Qualcuno si chiederà ad esempio da dove nasce la dicitura “noglobal” che segnò quella stagione di movimento che in Francia chiamavano ad esempio “altermondialiste”... Ebbene nacque dalla Rete No Global Forum, sviluppatasi intorno all’appuntamento napoletano del marzo del 2001, le cui parole centrali “no – global” appunto, divennero nel circo mediatico dei media main stream l’identificazione di un movimento, di un’intera generazione.
Ma Napoli anticipo’ Genova anche rispetto a quello che avvenne nelle piazze, rispetto a quel piano repressivo che apri’ la stagione dell’attacco ai movimenti. In Piazza Municipio mentre diverse centinaia di persone protette da scudi ed da una pannocchia gigante provavano a sfondare in Via Leoncavallo, la polizia ed i carabinieri, guidati dall’allora Questore Nicola Izzo, chiusero completamente la piazza e caricarono da tutti e quattro i lati. Una vera e propria tonnara dentro la quale centinaia di persone ci rimisero ferite, punti di sutura, ed 83 furono invece arrestati.

La storia ci dice che nella Caserma “Raniero”, caserma dei carabinieri nei pressi di Piazza Carlo III, venne predisposta la “camera delle torture”. I feriti vennero prelevati dagli ospedali dove erano giunti dopo le cariche. Senza alcun motivo vennero sottratti alle cure mediche e vennero condotti nella Caserma Raniero, dove subirono per ore insulti, sputi, percosse, vessazioni di ogni tipo.

Il libro “Zona Rossa” edito da Deriveapprodi riporta nella seconda parte del volume una raccolta approfondita di testimonianze dirette di ciò che avvenne nella Raniero.

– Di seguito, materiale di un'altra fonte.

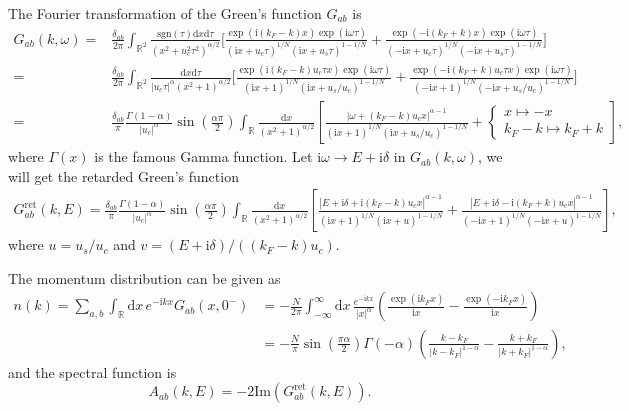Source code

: \documentclass[10pt]{extarticle}
\newcommand{\ii}{\mathrm{i}}
\begin{document}
The Fourier transformation of the Green's function $G_{ab}$ is
\[
\begin{aligned}
	G_{ab}(k,\omega)=&\frac{\delta_{ab}}{2\pi}\int_{\mathbb{R}^2}\frac{\mathrm{sgn}(\tau)\mathrm{d}x\mathrm{d}\tau}{(x^2+u_c^2\tau^2)^{\alpha/2}}\biggl[\frac{\exp(\ii (k_F-k) x)\exp(\ii \omega\tau)}{(\ii x+u_c\tau)^{1/N}(\ii x+u_s\tau)^{1-1/N}}+\frac{\exp(-\ii (k_F+k) x)\exp(\ii \omega\tau)}{(-\ii x+u_c\tau)^{1/N}(-\ii x+u_s\tau)^{1-1/N}}\biggr]\\
	=&\frac{\delta_{ab}}{2\pi}\int_{\mathbb{R}^2}\frac{\mathrm{d}x\mathrm{d}\tau}{|u_c\tau|^{\alpha}(x^2+1)^{\alpha/2}}\biggl[\frac{\exp(\ii (k_F-k)u_c\tau x)\exp(\ii \omega\tau)}{(\ii x+1)^{1/N}(\ii x+u_s/u_c)^{1-1/N}}+\frac{\exp(-\ii (k_F+k)u_c\tau x)\exp(\ii \omega\tau)}{(-\ii x+1)^{1/N}(-\ii x+u_s/u_c)^{1-1/N}}\biggr]\\
	=&\frac{\delta_{ab}}{\pi}\frac{\Gamma(1-\alpha)}{|u_c|^\alpha}\sin\left(\frac{\alpha\pi}{2}\right)\int_{\mathbb{R}}\frac{\mathrm{d}x}{(x^2+1)^{\alpha/2}}\left[\frac{|\omega+(k_F-k)u_cx|^{\alpha-1}}{(\ii x+1)^{1/N}(\ii x+u_s/u_c)^{1-1/N}}+\begin{cases}x\mapsto -x\\ k_F-k\mapsto k_F+k\end{cases}\right],
\end{aligned}
\]
where $\Gamma(x)$ is the famous Gamma function. Let $\ii\omega\to E+\ii\delta$ in $G_{ab}(k,\omega)$, we will get the retarded Green's function
\[
\begin{aligned}
	G^{\text{ret}}_{ab}(k,E)=\frac{\delta_{ab}}{\pi}\frac{\Gamma(1-\alpha)}{|u_c|^\alpha}\sin\left(\frac{\alpha\pi}{2}\right)\int_{\mathbb{R}}\frac{\mathrm{d}x}{(x^2+1)^{\alpha/2}}\left[\frac{|E+\ii \delta+\ii (k_F-k)u_cx|^{\alpha-1}}{(\ii x+1)^{1/N}(\ii x+u)^{1-1/N}}+\frac{|E+\ii\delta-\ii (k_F+k)u_cx|^{\alpha-1}}{(-\ii x+1)^{1/N}(-\ii x+u)^{1-1/N}}\right],
\end{aligned}
\]
where $u=u_s/u_c$ and $v=(E+\ii\delta)/((k_F-k)u_c)$.

The momentum distribution can be given as
\[
\begin{aligned}
	n(k)=\sum_{a,b}\int_\mathbb{R} \mathrm{d}x\, e^{-\ii kx}G_{ab}(x,0^-)&=-\frac{N}{2\pi} \int_{-\infty}^\infty \mathrm{d}x\,\frac{e^{-\ii kx}}{|x|^\alpha}\left(\frac{\exp(\ii k_F x)}{\ii x}-\frac{\exp(-\ii k_F x)}{\ii x}\right)\\
	&=-\frac{N}{\pi}\sin \left(\frac{\pi  \alpha }{2}\right) \Gamma (-\alpha ) \left(\frac{k-k_F}{\left| k-k_F\right| ^{1-\alpha}}-\frac{k+k_F}{\left| k+k_F\right| ^{1-\alpha}}\right),
\end{aligned}
\]
and the spectral function is 
\[
	A_{ab}(k,E)=-2\mathrm{Im} \left(G^{\text{ret}}_{ab}(k,E)\right).
\]
\end{document}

Il questore Izzo fu sommerso di polemiche, ma se la cavò…andò via solo due anni dopo per essere promosso. Izzo oggi è tra i principali collaboratori di Antonio Manganelli capo della Polizia, ed insieme ad un altro ex questore di Napoli, Oscar Fioriolli ha seguito l’addestramento per i poliziotti che hanno svolto servizio di ordine pubblico nel recente G8 de L’Aquila. Nicola Izzo, lo stesso che il 1 maggio del 1999 mandò i suoi uomini a devastare il centro sociale Askatasuna di Torino dove era in corso un pranzo sociale.
La storia ci dice che due anni più tardi, quando scattarono i primi provvedimenti della magistratura che mise sotto accusa 21 poliziotti, ci fu un episodio singolare mai avvenuto nella storia della Repubblica. I poliziotti uscirono dalla Questura di Napoli e formarono una catena umana in solidarietà con i loro colleghi. Un fatto del tutto anomalo che all’epoca segnò  una frattura tra Procura e Questura. Appariva inaccettabile che chi “aveva eseguito gli ordini” venisse arrestato mentre la straordinaria solidarietà sociale che aveva accompagnato in quei giorni la rete no global sembrava preservarla dalla macchina repressiva (ma poi non sarebbe stato così...). I codici apparivano ribaltati: bisognava difendere i “colleghi”.Quei colleghi che oggi sono accusati dal pm Marco Del Gauido anche di sequestro di persona. Colleghi come Fabio Ciccimarra la cui richiesta di condanna del pm Del Gauido è di 2 anni e 8 mesi, proprio quel Ciccimarra presente alla scuola Diaz, quel Ciccimarra coinvolto nelle inchieste del G8 ed uscito indenne per la prescrizione del reato.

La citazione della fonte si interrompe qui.